(Collection entries)

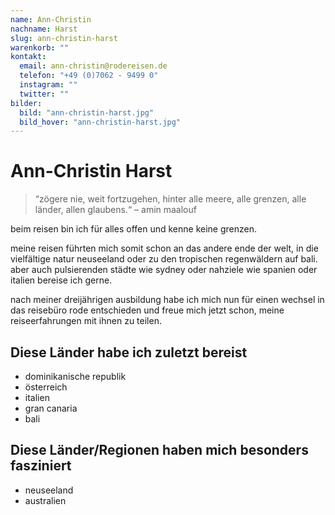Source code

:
 ```yaml
---
name: Ann-Christin
nachname: Harst
slug: ann-christin-harst
warenkorb: ""
kontakt:
  email: ann-christin@rodereisen.de
  telefon: "+49 (0)7062 - 9499 0"
  instagram: ""
  twitter: ""
bilder:
  bild: "ann-christin-harst.jpg"
  bild_hover: "ann-christin-harst.jpg"
---
```


# Ann-Christin Harst

> “zögere nie, weit fortzugehen, hinter alle meere, alle grenzen, alle länder, allen glaubens.“ – amin maalouf

beim reisen bin ich für alles offen und kenne keine grenzen.

meine reisen führten mich somit schon an das andere ende der welt, in die vielfältige natur neuseeland oder zu den tropischen regenwäldern auf bali. aber auch pulsierenden städte wie sydney oder nahziele wie spanien oder italien bereise ich gerne.

nach meiner dreijährigen ausbildung habe ich mich nun für einen wechsel in das reisebüro rode entschieden und freue mich jetzt schon, meine reiseerfahrungen mit ihnen zu teilen.

## Diese Länder habe ich zuletzt bereist

- dominikanische republik
- österreich
- italien
- gran canaria
- bali

## Diese Länder/Regionen haben mich besonders fasziniert

- neuseeland
- australien
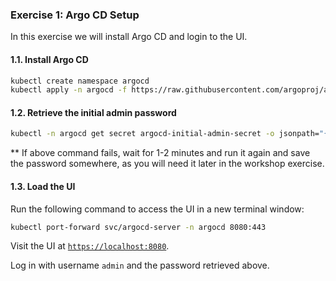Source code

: ### Exercise 1: Argo CD Setup

In this exercise we will install Argo CD and login to the UI.

#### 1.1. Install Argo CD

```sh
kubectl create namespace argocd
kubectl apply -n argocd -f https://raw.githubusercontent.com/argoproj/argo-cd/stable/manifests/install.yaml
```

#### 1.2. Retrieve the initial admin password

```sh
kubectl -n argocd get secret argocd-initial-admin-secret -o jsonpath="{.data.password}" | base64 -d; echo
```
** If above command fails, wait for 1-2 minutes and run it again and save the password somewhere, as you will need it later in the workshop exercise.

#### 1.3. Load the UI

Run the following command to access the UI in a new terminal window:

```sh
kubectl port-forward svc/argocd-server -n argocd 8080:443
```

Visit the UI at [`https://localhost:8080`](https://localhost:8080).

Log in with username `admin` and the password retrieved above.
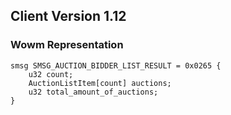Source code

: ## Client Version 1.12

### Wowm Representation
```rust,ignore
smsg SMSG_AUCTION_BIDDER_LIST_RESULT = 0x0265 {
    u32 count;    
    AuctionListItem[count] auctions;    
    u32 total_amount_of_auctions;    
}

```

● **YOUR OBJECTIVE**
Write out every record above exactly as it stands, but leave out the pictures.

● **RESPONSE BELOW**
Source code

:
 ```yaml
---
name: Ann-Christin
nachname: Harst
slug: ann-christin-harst
warenkorb: ""
kontakt:
  email: ann-christin@rodereisen.de
  telefon: "+49 (0)7062 - 9499 0"
  instagram: ""
  twitter: ""
bilder:
  bild: "ann-christin-harst.jpg"
  bild_hover: "ann-christin-harst.jpg"
---
```


# Ann-Christin Harst

> “zögere nie, weit fortzugehen, hinter alle meere, alle grenzen, alle länder, allen glaubens.“ – amin maalouf

beim reisen bin ich für alles offen und kenne keine grenzen.

meine reisen führten mich somit schon an das andere ende der welt, in die vielfältige natur neuseeland oder zu den tropischen regenwäldern auf bali. aber auch pulsierenden städte wie sydney oder nahziele wie spanien oder italien bereise ich gerne.

nach meiner dreijährigen ausbildung habe ich mich nun für einen wechsel in das reisebüro rode entschieden und freue mich jetzt schon, meine reiseerfahrungen mit ihnen zu teilen.

## Diese Länder habe ich zuletzt bereist

- dominikanische republik
- österreich
- italien
- gran canaria
- bali

## Diese Länder/Regionen haben mich besonders fasziniert

- neuseeland
- australien
Source code

: ### Exercise 1: Argo CD Setup

In this exercise we will install Argo CD and login to the UI.

#### 1.1. Install Argo CD

```sh
kubectl create namespace argocd
kubectl apply -n argocd -f https://raw.githubusercontent.com/argoproj/argo-cd/stable/manifests/install.yaml
```

#### 1.2. Retrieve the initial admin password

```sh
kubectl -n argocd get secret argocd-initial-admin-secret -o jsonpath="{.data.password}" | base64 -d; echo
```
** If above command fails, wait for 1-2 minutes and run it again and save the password somewhere, as you will need it later in the workshop exercise.

#### 1.3. Load the UI

Run the following command to access the UI in a new terminal window:

```sh
kubectl port-forward svc/argocd-server -n argocd 8080:443
```

Visit the UI at [`https://localhost:8080`](https://localhost:8080).

Log in with username `admin` and the password retrieved above.
Source code

: ## Client Version 1.12

### Wowm Representation
```rust,ignore
smsg SMSG_AUCTION_BIDDER_LIST_RESULT = 0x0265 {
    u32 count;    
    AuctionListItem[count] auctions;    
    u32 total_amount_of_auctions;    
}

```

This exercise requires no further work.